┌─ Task data

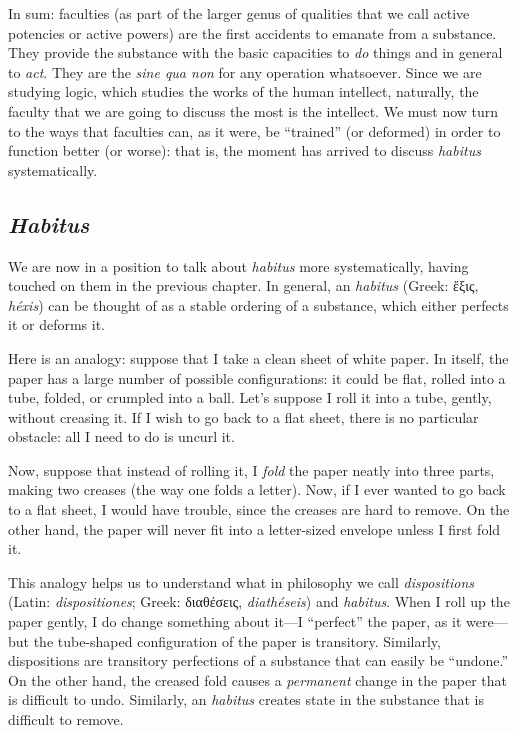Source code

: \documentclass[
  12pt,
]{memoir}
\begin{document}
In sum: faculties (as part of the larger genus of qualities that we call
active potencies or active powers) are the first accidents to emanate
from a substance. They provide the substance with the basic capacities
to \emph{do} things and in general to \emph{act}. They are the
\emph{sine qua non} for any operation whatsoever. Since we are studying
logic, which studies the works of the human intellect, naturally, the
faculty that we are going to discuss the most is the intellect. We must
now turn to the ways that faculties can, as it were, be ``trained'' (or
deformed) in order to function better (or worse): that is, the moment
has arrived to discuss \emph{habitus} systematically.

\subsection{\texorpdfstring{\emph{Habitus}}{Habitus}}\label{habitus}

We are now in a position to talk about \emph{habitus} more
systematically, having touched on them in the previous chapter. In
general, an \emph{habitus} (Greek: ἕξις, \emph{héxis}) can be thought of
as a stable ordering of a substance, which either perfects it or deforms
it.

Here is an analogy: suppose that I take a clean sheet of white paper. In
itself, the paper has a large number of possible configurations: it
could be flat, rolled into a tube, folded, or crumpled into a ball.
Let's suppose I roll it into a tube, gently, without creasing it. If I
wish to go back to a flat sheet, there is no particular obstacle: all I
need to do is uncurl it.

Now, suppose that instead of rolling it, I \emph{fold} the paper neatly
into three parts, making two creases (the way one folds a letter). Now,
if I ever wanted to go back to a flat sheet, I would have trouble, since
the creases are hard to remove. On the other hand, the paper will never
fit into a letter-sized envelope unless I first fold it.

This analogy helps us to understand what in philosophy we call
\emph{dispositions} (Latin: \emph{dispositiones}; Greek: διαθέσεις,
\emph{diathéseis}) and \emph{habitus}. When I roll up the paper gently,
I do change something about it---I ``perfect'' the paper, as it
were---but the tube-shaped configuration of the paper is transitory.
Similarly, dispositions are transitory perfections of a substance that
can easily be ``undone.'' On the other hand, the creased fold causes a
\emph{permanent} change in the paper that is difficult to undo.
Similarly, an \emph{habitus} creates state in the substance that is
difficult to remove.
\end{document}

└─
┌─ Task data

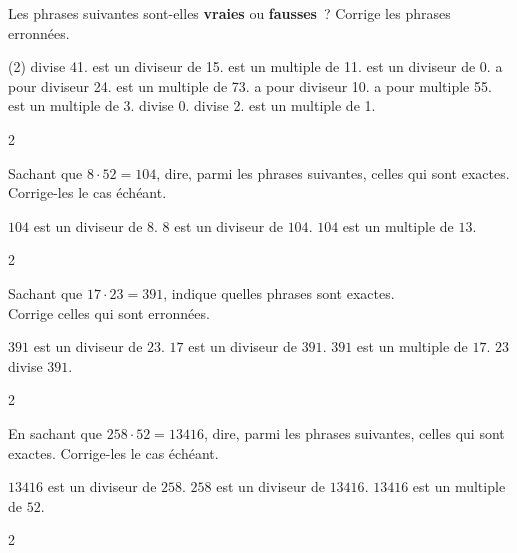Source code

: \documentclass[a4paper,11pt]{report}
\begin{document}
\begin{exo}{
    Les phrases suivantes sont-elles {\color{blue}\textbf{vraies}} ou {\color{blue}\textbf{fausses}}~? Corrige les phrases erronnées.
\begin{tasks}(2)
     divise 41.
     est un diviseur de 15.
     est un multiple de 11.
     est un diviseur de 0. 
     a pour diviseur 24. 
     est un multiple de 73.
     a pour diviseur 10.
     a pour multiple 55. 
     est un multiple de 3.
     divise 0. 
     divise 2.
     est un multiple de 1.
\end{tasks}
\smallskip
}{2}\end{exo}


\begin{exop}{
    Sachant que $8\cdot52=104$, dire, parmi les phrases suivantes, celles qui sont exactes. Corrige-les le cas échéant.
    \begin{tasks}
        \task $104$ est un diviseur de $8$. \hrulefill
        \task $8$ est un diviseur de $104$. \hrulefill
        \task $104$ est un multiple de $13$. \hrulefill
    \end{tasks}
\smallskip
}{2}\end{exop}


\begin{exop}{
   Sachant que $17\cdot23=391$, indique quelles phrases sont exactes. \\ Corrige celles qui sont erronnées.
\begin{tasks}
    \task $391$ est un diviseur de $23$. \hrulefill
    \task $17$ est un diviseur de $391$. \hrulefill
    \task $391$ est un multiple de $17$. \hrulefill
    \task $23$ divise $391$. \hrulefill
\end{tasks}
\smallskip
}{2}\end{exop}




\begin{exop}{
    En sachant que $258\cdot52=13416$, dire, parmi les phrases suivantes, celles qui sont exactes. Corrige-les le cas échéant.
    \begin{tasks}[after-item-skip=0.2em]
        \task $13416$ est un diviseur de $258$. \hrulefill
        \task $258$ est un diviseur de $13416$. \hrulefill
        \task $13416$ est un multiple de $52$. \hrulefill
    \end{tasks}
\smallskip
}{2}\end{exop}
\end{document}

└─
┌─ Task data

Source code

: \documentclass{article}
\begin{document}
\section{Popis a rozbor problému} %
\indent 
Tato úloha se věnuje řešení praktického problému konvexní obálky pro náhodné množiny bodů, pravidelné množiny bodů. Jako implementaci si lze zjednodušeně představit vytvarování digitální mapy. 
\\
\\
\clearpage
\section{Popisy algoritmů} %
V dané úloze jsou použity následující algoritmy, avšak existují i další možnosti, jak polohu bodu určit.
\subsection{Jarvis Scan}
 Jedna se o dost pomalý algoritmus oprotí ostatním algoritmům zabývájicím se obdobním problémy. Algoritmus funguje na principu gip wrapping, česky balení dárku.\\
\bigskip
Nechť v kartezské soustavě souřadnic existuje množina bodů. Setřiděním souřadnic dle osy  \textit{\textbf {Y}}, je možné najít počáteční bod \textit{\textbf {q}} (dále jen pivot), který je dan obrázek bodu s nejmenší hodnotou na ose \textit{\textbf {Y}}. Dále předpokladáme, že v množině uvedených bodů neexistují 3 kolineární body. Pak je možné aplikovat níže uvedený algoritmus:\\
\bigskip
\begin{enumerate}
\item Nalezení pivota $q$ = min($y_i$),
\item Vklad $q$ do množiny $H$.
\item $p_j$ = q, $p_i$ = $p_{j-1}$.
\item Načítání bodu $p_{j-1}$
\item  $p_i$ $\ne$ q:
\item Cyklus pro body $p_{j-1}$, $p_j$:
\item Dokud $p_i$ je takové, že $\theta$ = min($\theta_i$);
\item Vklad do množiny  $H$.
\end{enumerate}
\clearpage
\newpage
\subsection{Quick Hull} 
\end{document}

└─

— What needs to be done —
The answer must consist of every line from the entries that holds the string "back".

— Your solution —
wish to go back to a flat sheet, there is no particular obstacle: all I
if I ever wanted to go back to a flat sheet, I would have trouble, since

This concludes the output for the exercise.